Sur la question de l’appréciation de la preuve par l’arbitre, la Cour a évoqué que les raisons pour lesquelles l’expertise de l’employeur fut retenue au détriment de celle du syndicat sont raisonnables puisqu’aucun expert du côté de la partie syndicale n’avait pu se prononcer sur le moment auquel l’employée aurait pu revenir au travail.

La Cour a rejeté également la prétention du syndicat selon laquelle l’employeur ne s’est pas acquitté de toutes ses obligations d’accommodement raisonnable. La Cour a souligné que l’arbitre était fondé à conclure que l’employeur n’avait plus l’obligation d’accommoder la travailleuse afin de l’aider à fournir sa prestation de travail.

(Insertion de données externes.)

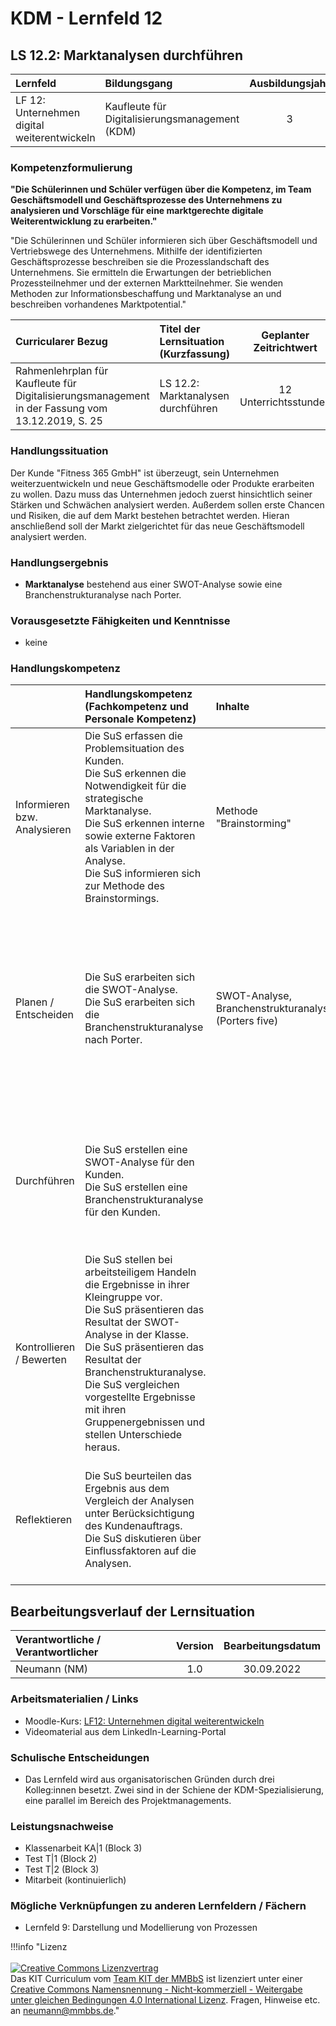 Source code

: # KDM - Lernfeld 12

## LS 12.2: Marktanalysen durchführen

| Lernfeld | Bildungsgang | Ausbildungsjahr |
| :--- | :--- | :---: |
| LF 12:</br>Unternehmen digital weiterentwickeln | Kaufleute für Digitalisierungsmanagement (KDM) | 3 |

### Kompetenzformulierung

**"Die Schülerinnen und Schüler verfügen über die Kompetenz, im Team Geschäftsmodell und Geschäftsprozesse des Unternehmens zu analysieren und Vorschläge für eine marktgerechte digitale Weiterentwicklung zu erarbeiten."**

"Die Schülerinnen und Schüler informieren sich über  Geschäftsmodell und Vertriebswege des Unternehmens. Mithilfe der identifizierten Geschäftsprozesse beschreiben sie die Prozesslandschaft des Unternehmens. Sie ermitteln die Erwartungen der betrieblichen Prozessteilnehmer und der externen Marktteilnehmer. Sie wenden Methoden zur Informationsbeschaffung und Marktanalyse an und beschreiben vorhandenes Marktpotential."

| Curricularer Bezug | Titel der Lernsituation (Kurzfassung) | Geplanter Zeitrichtwert |
| :--- | :--- | :---: |
| Rahmenlehrplan für Kaufleute für Digitalisierungsmanagement in der Fassung vom 13.12.2019, S. 25 | LS 12.2: Marktanalysen durchführen | 12 Unterrichtsstunden |

### Handlungssituation

Der Kunde "Fitness 365 GmbH" ist überzeugt, sein Unternehmen weiterzuentwickeln und neue Geschäftsmodelle oder Produkte erarbeiten zu wollen. Dazu muss das Unternehmen jedoch zuerst hinsichtlich seiner Stärken und Schwächen analysiert werden. Außerdem sollen erste Chancen und Risiken, die auf dem Markt bestehen betrachtet werden. Hieran anschließend soll der Markt zielgerichtet für das neue Geschäftsmodell analysiert werden.

### Handlungsergebnis

- **Marktanalyse** bestehend aus einer SWOT-Analyse sowie eine Branchenstrukturanalyse nach Porter.

<div style="page-break-after: always;"></div>

### Vorausgesetzte Fähigkeiten und Kenntnisse

- keine

### Handlungskompetenz

| | Handlungskompetenz</br>(Fachkompetenz und Personale Kompetenz) | Inhalte | Sozialform/Methoden |
| :--- | :--- | :--- | :--- |
| Informieren bzw. Analysieren | Die SuS erfassen die Problemsituation des Kunden.<br>Die SuS erkennen die Notwendigkeit für die strategische Marktanalyse.<br>Die SuS erkennen interne sowie externe Faktoren als Variablen in der Analyse.<br>Die SuS informieren sich zur Methode des Brainstormings. | Methode "Brainstorming" | In Kleingruppen wird ein Brainstorming zu möglichen Geschäftsmodellen des Kunden durchgeführt. |
| Planen / Entscheiden | Die SuS erarbeiten sich die SWOT-Analyse.<br>Die SuS erarbeiten sich die Branchenstrukturanalyse nach Porter. | SWOT-Analyse, Branchenstrukturanalyse (Porters five) | Erst in Einzelarbeit mithilfe des LinkedIn-Learning-Kurses bzw. ergänzendem Informationsmaterial und anhand von Beispielen aus der IT-Branche, zwischenzeitlich oder am Ende Abstimmung der Erkenntnisse in Kleingruppen. Es wird innerhalb der Kleingruppe angeregt, arbeitsteilig vorzugehen und sich die Analysen anschließend vorzustellen. |
| Durchführen | Die SuS erstellen eine SWOT-Analyse für den Kunden.<br>Die SuS erstellen eine Branchenstrukturanalyse für den Kunden. | | Bearbeitung in Kleingruppen, ggf. arbeitsteilige Bearbeitung der Analysen<br>Es wird am Beispiel der Fitnessbranche gearbeitet - durch den IT-Schwerpunkt sind digitale Geschäftsmodelle und eine Technisierung der Studios zu erwarten. |
| Kontrollieren / Bewerten | Die SuS stellen bei arbeitsteiligem Handeln die Ergebnisse in ihrer Kleingruppe vor.<br>Die SuS präsentieren das Resultat der SWOT-Analyse in der Klasse.<br>Die SuS präsentieren das Resultat der Branchenstrukturanalyse.<br>Die SuS vergleichen vorgestellte Ergebnisse mit ihren Gruppenergebnissen und stellen Unterschiede heraus. | | Bei den Präsentationen der Analysen wird ein Augenmerk auf die Präsentationstechnik (Abbildung und Navigieren durch die Analysen mithilfe des Präsentationsprogramms) gelegt. |
| Reflektieren | Die SuS beurteilen das Ergebnis aus dem Vergleich der Analysen unter Berücksichtigung des Kundenauftrags.<br>Die SuS diskutieren über Einflussfaktoren auf die Analysen.| | Es können ggf. Differenzen in den Analysen erkannt werden. Die Subjektivität der Analysen oder auch die Einflüsse der Informationslage der Branche / des Marktes sind für die Reflexion besonders geeignet. |

## Bearbeitungsverlauf der Lernsituation

| Verantwortliche / Verantwortlicher | Version | Bearbeitungsdatum |
| :--- | :---: | :---: |
| Neumann (NM) | 1.0 | 30.09.2022 |

### Arbeitsmaterialien / Links

- Moodle-Kurs: [LF12: Unternehmen digital weiterentwickeln
](https://moodle.mm-bbs.de/moodle/course/view.php?id=2737)
- Videomaterial aus dem LinkedIn-Learning-Portal

### Schulische Entscheidungen

- Das Lernfeld wird aus organisatorischen Gründen durch drei Kolleg:innen besetzt. Zwei sind in der Schiene der KDM-Spezialisierung, eine parallel im Bereich des Projektmanagements.

<div style="page-break-after: always;"></div>

### Leistungsnachweise

- Klassenarbeit KA|1 (Block 3)
- Test T|1 (Block 2)
- Test T|2 (Block 3)
- Mitarbeit (kontinuierlich)

### Mögliche Verknüpfungen zu anderen Lernfeldern / Fächern

- Lernfeld 9: Darstellung und Modellierung von Prozessen

!!!info "Lizenz<br><br><a rel="license" href="http://creativecommons.org/licenses/by-nc-sa/4.0/"><img alt="Creative Commons Lizenzvertrag" style="border-width:0" src="https://i.creativecommons.org/l/by-nc-sa/4.0/88x31.png" /></a><br /><span xmlns:dct="http://purl.org/dc/terms/" property="dct:title">Das KIT Curriculum</span> vom <a xmlns:cc="http://creativecommons.org/ns#" href="https://herr-nm.github.io/KIT-Curriculum/" property="cc:attributionName" rel="cc:attributionURL">Team KIT der MMBbS</a> ist lizenziert unter einer <a rel="license" href="http://creativecommons.org/licenses/by-nc-sa/4.0/">Creative Commons Namensnennung - Nicht-kommerziell - Weitergabe unter gleichen Bedingungen 4.0 International Lizenz</a>. Fragen, Hinweise etc. an neumann@mmbbs.de."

Soulignant qu’on ne peut imposer à l’employeur d’accommoder ce qui ne peut l’être, la Cour s’est exprimée en ces termes au sujet de l’obligation de l’employeur :

[75] La juge Thibault dans l’affaire Québec (Procureur général) c. Syndicat de professionnelles et professionnels du gouvernement du Québec (SPGQ), rappelle qu’un employeur est en droit de congédier une plaignante si celle-ci ne peut établir qu’elle sera en mesure de travailler dans un avenir prévisible.

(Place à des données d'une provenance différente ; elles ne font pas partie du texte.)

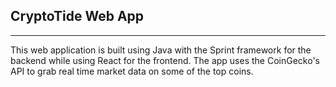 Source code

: ## CryptoTide Web App
-------------------

This web application is built using Java with the Sprint framework for the backend while using React for the frontend. The app uses the CoinGecko's API to grab real time market data on some of the top coins. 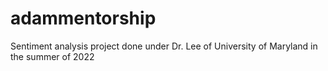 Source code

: # adammentorship
Sentiment analysis project done under Dr. Lee of University of Maryland in the summer of 2022
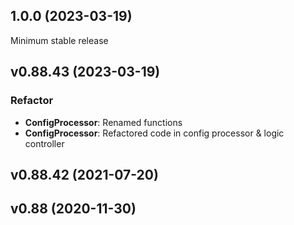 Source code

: ## 1.0.0 (2023-03-19)
Minimum stable release

## v0.88.43 (2023-03-19)

### Refactor

- **ConfigProcessor**: Renamed functions
- **ConfigProcessor**: Refactored code in config processor & logic controller

## v0.88.42 (2021-07-20)

## v0.88 (2020-11-30)
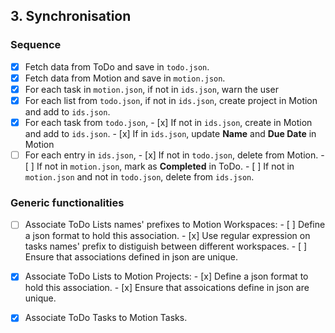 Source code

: ﻿## 3. Synchronisation

### Sequence
- [x] Fetch data from ToDo and save in `todo.json`.
- [x] Fetch data from Motion and save in `motion.json`.
- [x] For each task in `motion.json`, if not in `ids.json`, warn the user
- [x] For each list from `todo.json`, if not in `ids.json`, create project in Motion and add to `ids.json`.
- [x] For each task from `todo.json`,
      - [x] If not in `ids.json`, create in Motion and add to `ids.json`.
      - [x] If in `ids.json`, update **Name** and **Due Date** in Motion
- [ ] For each entry in `ids.json`,
      - [x] If not in `todo.json`, delete from Motion.
      - [ ] If not in `motion.json`, mark as **Completed** in ToDo.
      - [ ] If not in `motion.json` and not in `todo.json`, delete from `ids.json`.

### Generic functionalities
- [ ] Associate ToDo Lists names' prefixes to Motion Workspaces:
      - [ ] Define a json format to hold this association.
      - [x] Use regular expression on tasks names' prefix to distiguish between different workspaces.
      - [ ] Ensure that associations defined in json are unique.
- [x] Associate ToDo Lists to Motion Projects:
      - [x] Define a json format to hold this association.
      - [x] Ensure that assoications define in json are unique.
- [x] Associate ToDo Tasks to Motion Tasks.


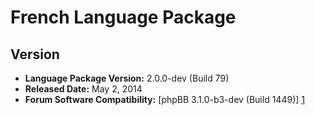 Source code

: French Language Package
=======================

Version
-------

  - **Language Package Version:** 2.0.0-dev (Build 79)
  - **Released Date:** May 2, 2014
  - **Forum Software Compatibility:** [phpBB 3.1.0-b3-dev (Build 1449)] [1]

[1]:https://bamboo.phpbb.com/browse/PHPBB3-DEVELOP-1449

[76] Le même raisonnement s’applique quant à l’historique d’absentéisme de madame Tremblay. Qu’il ne soit pas identique à celui de la plaignante dans Hydro-Québec n’a aucune conséquence puisque l’Arbitre conclut sur la base d’une expertise médicale que madame Tremblay est incapable de fournir une prestation de travail à plein temps dans un avenir prévisible.

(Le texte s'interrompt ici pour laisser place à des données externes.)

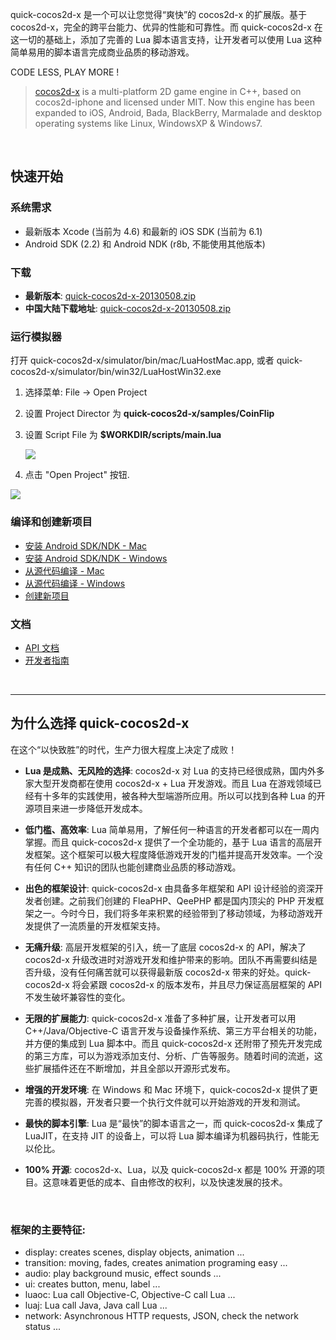 
quick-cocos2d-x 是一个可以让您觉得“爽快”的 cocos2d-x 的扩展版。基于 cocos2d-x，完全的跨平台能力、优异的性能和可靠性。而 quick-cocos2d-x 在这一切的基础上，添加了完善的 Lua 脚本语言支持，让开发者可以使用 Lua 这种简单易用的脚本语言完成商业品质的移动游戏。

CODE LESS, PLAY MORE !

> [cocos2d-x](http://www.cocos2d-x.org) is a multi-platform 2D game engine in C++, based on cocos2d-iphone and licensed under MIT. Now this engine has been expanded to iOS, Android, Bada, BlackBerry, Marmalade and desktop operating systems like Linux, WindowsXP & Windows7.

<br />

## 快速开始

### 系统需求

-   最新版本 Xcode (当前为 4.6) 和最新的 iOS SDK (当前为 6.1)
-   Android SDK (2.2) 和 Android NDK (r8b, 不能使用其他版本)

### 下载

-   **最新版本**: [quick-cocos2d-x-20130508.zip](http://quick-x.com/downloads/quick-cocos2d-x-20130508.zip)
-   **中国大陆下载地址**: [quick-cocos2d-x-20130508.zip](http://17wanapp.cn/quickx/quick-cocos2d-x-20130508.zip)


### 运行模拟器

打开 quick-cocos2d-x/simulator/bin/mac/LuaHostMac.app, 或者 quick-cocos2d-x/simulator/bin/win32/LuaHostWin32.exe

1.  选择菜单: File -> Open Project
2.  设置 Project Director 为 **quick-cocos2d-x/samples/CoinFlip**
3.  设置 Script File 为 **$WORKDIR/scripts/main.lua**

    ![](https://raw.github.com/dualface/quick-cocos2d-x/master/doc/img/RUN_SIMULATOR_WINDOWS_01.png)

4.  点击 "Open Project" 按钮.

![](https://raw.github.com/dualface/quick-cocos2d-x/master/doc/img/RUN_SIMULATOR_WINDOWS_02.png)


### 编译和创建新项目

-   [安装 Android SDK/NDK - Mac](https://github.com/dualface/quick-cocos2d-x/blob/master/doc/INSTALL_ANDROID_SDK_MAC.md)
-   [安装 Android SDK/NDK - Windows](https://github.com/dualface/quick-cocos2d-x/blob/master/doc/INSTALL_ANDROID_SDK_WINDOWS.md)
-   [从源代码编译 - Mac](https://github.com/dualface/quick-cocos2d-x/blob/master/doc/BUILD_FROM_SOURCE_MAC.md)
-   [从源代码编译 - Windows](https://github.com/dualface/quick-cocos2d-x/blob/master/doc/BUILD_FROM_SOURCE_WINDOWS.md)
-   [创建新项目](https://github.com/dualface/quick-cocos2d-x/blob/master/doc/CREATE_NEW_PROJECT.md)


### 文档

-   [API 文档](http://quick-x.com/docs/api/)
-   [开发者指南](http://quick-x.com/docs/manual/)

<br />

----

## 为什么选择 quick-cocos2d-x

在这个“以快致胜”的时代，生产力很大程度上决定了成败！

-   **Lua 是成熟、无风险的选择**: cocos2d-x 对 Lua 的支持已经很成熟，国内外多家大型开发商都在使用 cocos2d-x + Lua 开发游戏。而且 Lua 在游戏领域已经有十多年的实践使用，被各种大型端游所应用。所以可以找到各种 Lua 的开源项目来进一步降低开发成本。

-   **低门槛、高效率**: Lua 简单易用，了解任何一种语言的开发者都可以在一周内掌握。而且 quick-cocos2d-x 提供了一个全功能的，基于 Lua 语言的高层开发框架。这个框架可以极大程度降低游戏开发的门槛并提高开发效率。一个没有任何 C++ 知识的团队也能创建商业品质的移动游戏。

-   **出色的框架设计**: quick-cocos2d-x 由具备多年框架和 API 设计经验的资深开发者创建。之前我们创建的 FleaPHP、QeePHP 都是国内顶尖的 PHP 开发框架之一。今时今日，我们将多年来积累的经验带到了移动领域，为移动游戏开发提供了一流质量的开发框架支持。

-   **无痛升级**: 高层开发框架的引入，统一了底层 cocos2d-x 的 API，解决了 cocos2d-x 升级改进时对游戏开发和维护带来的影响。团队不再需要纠结是否升级，没有任何痛苦就可以获得最新版 cocos2d-x 带来的好处。quick-cocos2d-x 将会紧跟 cocos2d-x 的版本发布，并且尽力保证高层框架的 API 不发生破坏兼容性的变化。

-   **无限的扩展能力**: quick-cocos2d-x 准备了多种扩展，让开发者可以用 C++/Java/Objective-C 语言开发与设备操作系统、第三方平台相关的功能，并方便的集成到 Lua 脚本中。而且 quick-cocos2d-x 还附带了预先开发完成的第三方库，可以为游戏添加支付、分析、广告等服务。随着时间的流逝，这些扩展插件还在不断增加，并且全部以开源形式发布。

-   **增强的开发环境**: 在 Windows 和 Mac 环境下，quick-cocos2d-x 提供了更完善的模拟器，开发者只要一个执行文件就可以开始游戏的开发和测试。

-   **最快的脚本引擎**: Lua 是“最快”的脚本语言之一，而 quick-cocos2d-x 集成了 LuaJIT，在支持 JIT 的设备上，可以将 Lua 脚本编译为机器码执行，性能无以伦比。

-   **100% 开源**: cocos2d-x、Lua，以及 quick-cocos2d-x 都是 100% 开源的项目。这意味着更低的成本、自由修改的权利，以及快速发展的技术。

<br />

### 框架的主要特征:

-   display: creates scenes, display objects, animation ...
-   transition: moving, fades, creates animation programing easy ...
-   audio: play background music, effect sounds ...
-   ui: creates button, menu, label ...
-   luaoc: Lua call Objective-C, Objective-C call Lua ...
-   luaj: Lua call Java, Java call Lua ...
-   network: Asynchronous HTTP requests, JSON, check the network status ...

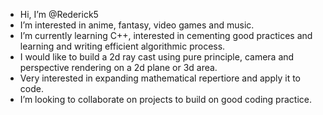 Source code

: - Hi, I’m @Rederick5
-  I’m interested in anime, fantasy, video games and music.
-  I’m currently learning C++, interested in cementing good practices and learning and writing efficient algorithmic process.
- I would like to build a 2d ray cast using pure principle, camera and perspective rendering on a 2d plane or 3d area.
- Very interested in expanding mathematical repertiore and apply it to code.
- I’m looking to collaborate on projects to build on good coding practice.

<!---
Rederick5/Rederick5 is a ✨ special ✨ repository because its `README.md` (this file) appears on your GitHub profile.
You can click the Preview link to take a look at your changes.
--->
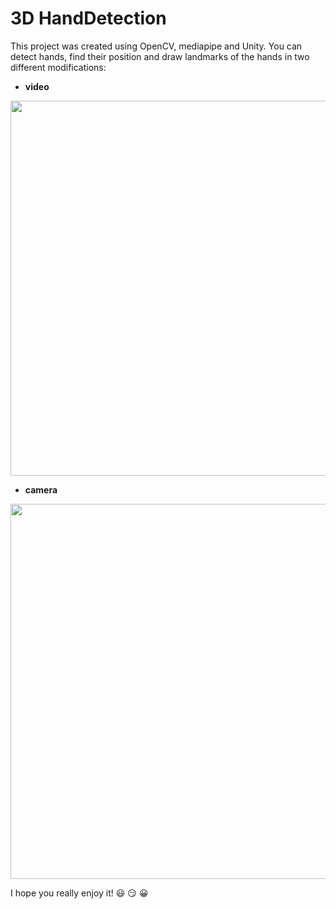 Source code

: # 3D HandDetection
This project was created using OpenCV, mediapipe and Unity. You can detect hands, find their position and draw landmarks of the hands in 
two different modifications: 
- **video**
<img src="https://user-images.githubusercontent.com/88379173/209983491-c1402d82-c62f-4007-990f-2a5eece1dff6.gif" width="1000" height="600"/>

- **camera**
<img src="https://user-images.githubusercontent.com/88379173/209982363-45dfa4f3-79c8-4df5-994f-64a5b93ddd83.gif" width="1000" height="600"/>

I hope you really enjoy it! :smiley: :smirk: :grinning:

[77] Enfin, la juge Deschamps dans Hydro-Québec écrit :
[19] (…) L’obligation d’accommodement qui incombe à l’employeur cesse là où les obligations fondamentales rattachées à la relation de travail ne peuvent plus être remplies par l’employé dans un avenir prévisible.
[78] Ainsi, dès l’instant où l’Arbitre retient de la preuve médicale que madame Tremblay n’est plus en mesure, dans un avenir prévisible, de fournir comme par le passé la même prestation de travail, la Commission n’a plus d’obligation de l’accommoder afin de l’aider à fournir sa prestation de travail.

[Références omises]

Enfin, la Cour a rappelé que l’employeur n’avait pas à prouver que les autres mesures d’accommodement proposées par le syndicat, à savoir l’embauche d’une suppléante pour pallier les absences futures de la travailleuse, représentaient une contrainte excessive. De fait, son obligation d’accommodement cesse là où les obligations qui y sont rattachées ne peuvent plus être remplies par la travailleuse dans un avenir prévisible.

C. CONCLUSION
L’employeur a une obligation d’accommodement raisonnable à l’égard d’un employé de retour d’un congé de maladie qui tente de reprendre progressivement ses fonctions au travail. Cependant, cette obligation d’accommodement est limitée aux cas où elle ne représente pas une contrainte excessive pour l’employeur.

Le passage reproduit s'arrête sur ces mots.